Please don’t mention helicopters or magic money trees. The subtext of the Treasury and the Bank of England’s announcement that the former will be running up an overdraft with the latter was not hard to decipher. The financial authorities are anxious to avoid the impression they’ll soon be printing money to tackle the Covid-19 shock to the economy.
They laboured their point. The ways and means facility – effectively, the government’s account at the Bank – is “pre-existing” and “long-established”. It will be used now only on “temporary and short-term” basis; “any drawings will be repaid as soon as possible before the end of the year”. We get the picture.
And, yes – for the time being, at least – we should trust the assurances. Technically speaking, use of the ways and means facility counts as monetary financing of government because the gilts market is being bypassed, but this exercise is still a long way from being seriously unconventional.
It has been done relatively recently – a key point. The ways and means account, which stands at £400m during normal times, reached £20bn at the height of the financial crisis in 2008. The overdraft may exceed that level this time but, as long as the balance returns to £400m-ish by Christmas, it’ll be a financial footnote.
Indeed, one could applaud the Treasury for being smart. Its borrowing requirement has gone through the roof as the state picks up the wages of furloughed workers: £45bn of gilts are due to be issued in April.
Since the previous monthly record was £28bn, the risk is that bond investors demand higher rates of interest to swallow large mouthfuls of government IOUs. So best to use the overdraft facility to allow time for digestion. The gilts still get issued in the end in the normal way.
So why the paranoia about any whiff of helicopter money or money-printing? That’s easy to explain: temporary financial measures, adopted in the midst of crisis, have a habit of becoming permanent. In the banking crash, central bankers reached for quantitative easing, meaning the purchase of financial assets, and they’re still using the technique.
Since Covid-19 is likely to blow a bigger hole in the nation’s finances than the banking mess did, almost anything seems possible now. In the budget, which was only a month ago, the UK borrowing requirement for this financial year was predicted to be 2.4% of GDP. Now 10%, or roughly £200bn, is the consensus forecast – and that assumes normal life returns by late summer.
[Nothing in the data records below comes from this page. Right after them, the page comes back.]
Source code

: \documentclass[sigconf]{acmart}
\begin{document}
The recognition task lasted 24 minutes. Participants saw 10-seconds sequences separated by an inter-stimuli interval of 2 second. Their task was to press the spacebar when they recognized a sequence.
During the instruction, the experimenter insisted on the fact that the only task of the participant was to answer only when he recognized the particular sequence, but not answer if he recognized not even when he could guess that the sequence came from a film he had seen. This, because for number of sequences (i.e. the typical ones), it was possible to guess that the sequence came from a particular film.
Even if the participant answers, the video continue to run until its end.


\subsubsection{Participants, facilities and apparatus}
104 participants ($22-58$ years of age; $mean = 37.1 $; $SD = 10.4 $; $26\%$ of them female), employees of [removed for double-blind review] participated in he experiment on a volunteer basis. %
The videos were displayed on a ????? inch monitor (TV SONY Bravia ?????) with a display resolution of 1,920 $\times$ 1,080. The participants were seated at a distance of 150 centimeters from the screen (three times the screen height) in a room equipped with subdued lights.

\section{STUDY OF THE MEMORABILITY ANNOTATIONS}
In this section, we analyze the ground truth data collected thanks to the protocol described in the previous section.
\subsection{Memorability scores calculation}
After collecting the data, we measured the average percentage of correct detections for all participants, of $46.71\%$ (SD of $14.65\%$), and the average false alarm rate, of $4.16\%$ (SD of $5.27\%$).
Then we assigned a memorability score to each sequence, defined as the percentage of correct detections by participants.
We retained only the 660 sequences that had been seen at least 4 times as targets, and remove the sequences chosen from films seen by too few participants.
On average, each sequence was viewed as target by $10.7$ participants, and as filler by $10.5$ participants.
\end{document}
To repeat, no Rubicons were crossed on Thursday. Firing up the ways and means overdraft is not proper monetary financing, as long as it is temporary. Markets took it calmly and sterling barely moved. But large cracks are appearing in the public finances. Truly unconventional policies may yet be deemed a necessary way to fill them.
Can-kicking may be EasyJet’s wise option
Sir Stelios Haji-Ioannou wants easyJet to cancel outright its big order aircraft from Airbus. What the airline announced on Thursday was very different: a mere deferral of the delivery of 24 planes.
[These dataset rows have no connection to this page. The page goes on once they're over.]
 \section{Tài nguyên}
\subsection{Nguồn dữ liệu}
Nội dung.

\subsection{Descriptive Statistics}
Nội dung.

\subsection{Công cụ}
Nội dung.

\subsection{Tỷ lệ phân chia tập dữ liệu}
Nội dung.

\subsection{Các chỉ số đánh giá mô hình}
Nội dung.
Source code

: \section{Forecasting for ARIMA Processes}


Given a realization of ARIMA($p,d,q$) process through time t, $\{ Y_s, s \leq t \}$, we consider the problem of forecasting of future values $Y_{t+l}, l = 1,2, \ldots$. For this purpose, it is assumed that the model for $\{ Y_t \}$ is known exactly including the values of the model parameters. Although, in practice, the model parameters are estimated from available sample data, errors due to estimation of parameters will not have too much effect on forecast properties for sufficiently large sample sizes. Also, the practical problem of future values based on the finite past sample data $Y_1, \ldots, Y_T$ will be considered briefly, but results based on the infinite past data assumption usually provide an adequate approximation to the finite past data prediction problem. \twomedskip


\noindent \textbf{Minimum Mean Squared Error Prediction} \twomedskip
Cue more fury from Monaco as Haji-Ioannou denounced the boardroom “scoundrels” for being “as clear as mud” about what easyJet actually intends to pay Airbus and when. “A deferral is the same as kicking the can down the road,” he raged.
It’s entertaining stuff, but one suspects Haji-Ioannou will struggle to ignite his attempted rebellion against the board. Why? Well, other shareholders probably still fancy easyJet’s chances of bagging some market share when Europe returns to flying. A lot of smaller airlines simply aren’t going to survive.
The market itself may be smaller, of course. The pace at which passengers will return is anybody’s guess. But that is why can-kicking on plane deliveries is the correct strategy, easyJet might reasonably argue. The game is about maximising flexibility; further negotiations with Airbus may be possible.
Johan Lundgren, easyJet chief executive, could do all shareholders a favour in next week’s trading statement, however. EasyJet has taken a £600m Bank of England-backed loan but has yet to describe the rate at which it is burning cash while grounded. The figure is critical – and there’s no reason to hide it from investors.